(YOUR ASSIGNMENT): Go through the listing and set it down exactly, leaving out its pictures.

(RECORDS FOR THIS EXERCISE):
-- Opening Marker --

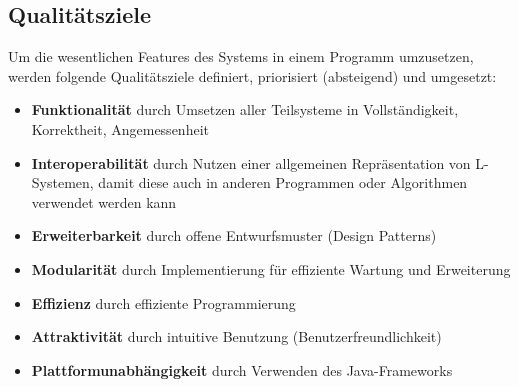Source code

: \subsection*{Qualitätsziele}
Um die wesentlichen Features des Systems in einem Programm umzusetzen, werden folgende Qualitätsziele definiert,
priorisiert (absteigend) und umgesetzt:
\begin{itemize}
    \item \textbf{Funktionalität} durch Umsetzen aller Teilsysteme in Vollständigkeit, Korrektheit, Angemessenheit
    \item \textbf{Interoperabilität} durch Nutzen einer allgemeinen Repräsentation von L-Systemen, damit diese
    auch in anderen Programmen oder Algorithmen verwendet werden kann
    \item \textbf{Erweiterbarkeit} durch offene Entwurfsmuster (Design Patterns)
    \item \textbf{Modularität} durch Implementierung für effiziente Wartung und Erweiterung
    \item \textbf{Effizienz} durch effiziente Programmierung
    \item \textbf{Attraktivität} durch intuitive Benutzung (Benutzerfreundlichkeit)
    \item \textbf{Plattformunabhängigkeit} durch Verwenden des Java-Frameworks
\end{itemize}

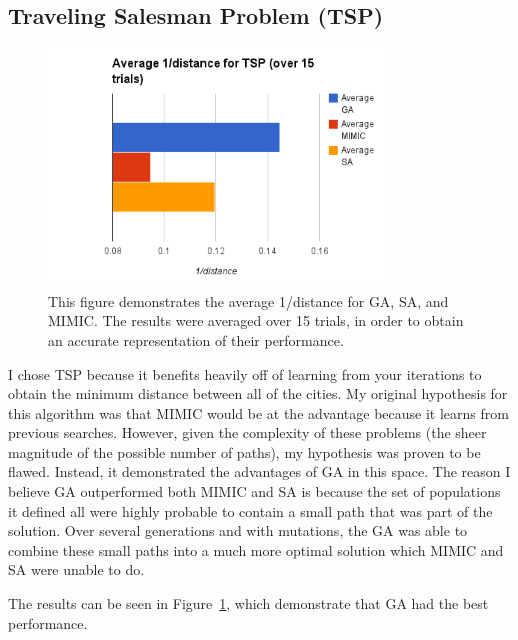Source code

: \documentclass[annual]{acmsiggraph}
\begin{document}
\subsection{Traveling Salesman Problem (TSP)}
\begin{figure}[ht]
  \centering
  \includegraphics[width=3.5in]{charts/g7_tsp.png}
  \caption{This figure demonstrates the average 1/distance for GA, SA, and MIMIC. The results were averaged over 15 trials, in order
  to obtain an accurate representation of their performance.}
  \label{fig:g7}
\end{figure}
I chose TSP because it benefits heavily off of learning from your iterations to obtain the minimum distance between all of the 
cities. My original hypothesis for this algorithm was that MIMIC would be at the advantage because it learns from previous searches. However, given the complexity of these problems (the sheer magnitude of the possible number of paths), my hypothesis was proven to be flawed. Instead, it demonstrated the advantages of GA in this space. The reason I believe GA outperformed both MIMIC and SA is because the set of populations it defined all were highly probable to contain a small path that was part of the solution. Over several generations and with mutations, the GA was able to combine these small paths into a much more optimal solution which MIMIC and SA were unable to do.

The results can be seen in Figure~\ref{fig:g7}, which demonstrate that GA had the best performance.
\end{document}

-- Closing Marker --

(RESPONSE):
Source code

: \subsection*{Qualitätsziele}
Um die wesentlichen Features des Systems in einem Programm umzusetzen, werden folgende Qualitätsziele definiert,
priorisiert (absteigend) und umgesetzt:
\begin{itemize}
    \item \textbf{Funktionalität} durch Umsetzen aller Teilsysteme in Vollständigkeit, Korrektheit, Angemessenheit
    \item \textbf{Interoperabilität} durch Nutzen einer allgemeinen Repräsentation von L-Systemen, damit diese
    auch in anderen Programmen oder Algorithmen verwendet werden kann
    \item \textbf{Erweiterbarkeit} durch offene Entwurfsmuster (Design Patterns)
    \item \textbf{Modularität} durch Implementierung für effiziente Wartung und Erweiterung
    \item \textbf{Effizienz} durch effiziente Programmierung
    \item \textbf{Attraktivität} durch intuitive Benutzung (Benutzerfreundlichkeit)
    \item \textbf{Plattformunabhängigkeit} durch Verwenden des Java-Frameworks
\end{itemize}

Source code

: \documentclass[annual]{acmsiggraph}
\begin{document}
\subsection{Traveling Salesman Problem (TSP)}
\begin{figure}[ht]
  \centering
  \includegraphics[width=3.5in]{charts/g7_tsp.png}
  \caption{This figure demonstrates the average 1/distance for GA, SA, and MIMIC. The results were averaged over 15 trials, in order
  to obtain an accurate representation of their performance.}
  \label{fig:g7}
\end{figure}
I chose TSP because it benefits heavily off of learning from your iterations to obtain the minimum distance between all of the 
cities. My original hypothesis for this algorithm was that MIMIC would be at the advantage because it learns from previous searches. However, given the complexity of these problems (the sheer magnitude of the possible number of paths), my hypothesis was proven to be flawed. Instead, it demonstrated the advantages of GA in this space. The reason I believe GA outperformed both MIMIC and SA is because the set of populations it defined all were highly probable to contain a small path that was part of the solution. Over several generations and with mutations, the GA was able to combine these small paths into a much more optimal solution which MIMIC and SA were unable to do.

The results can be seen in Figure~\ref{fig:g7}, which demonstrate that GA had the best performance.
\end{document}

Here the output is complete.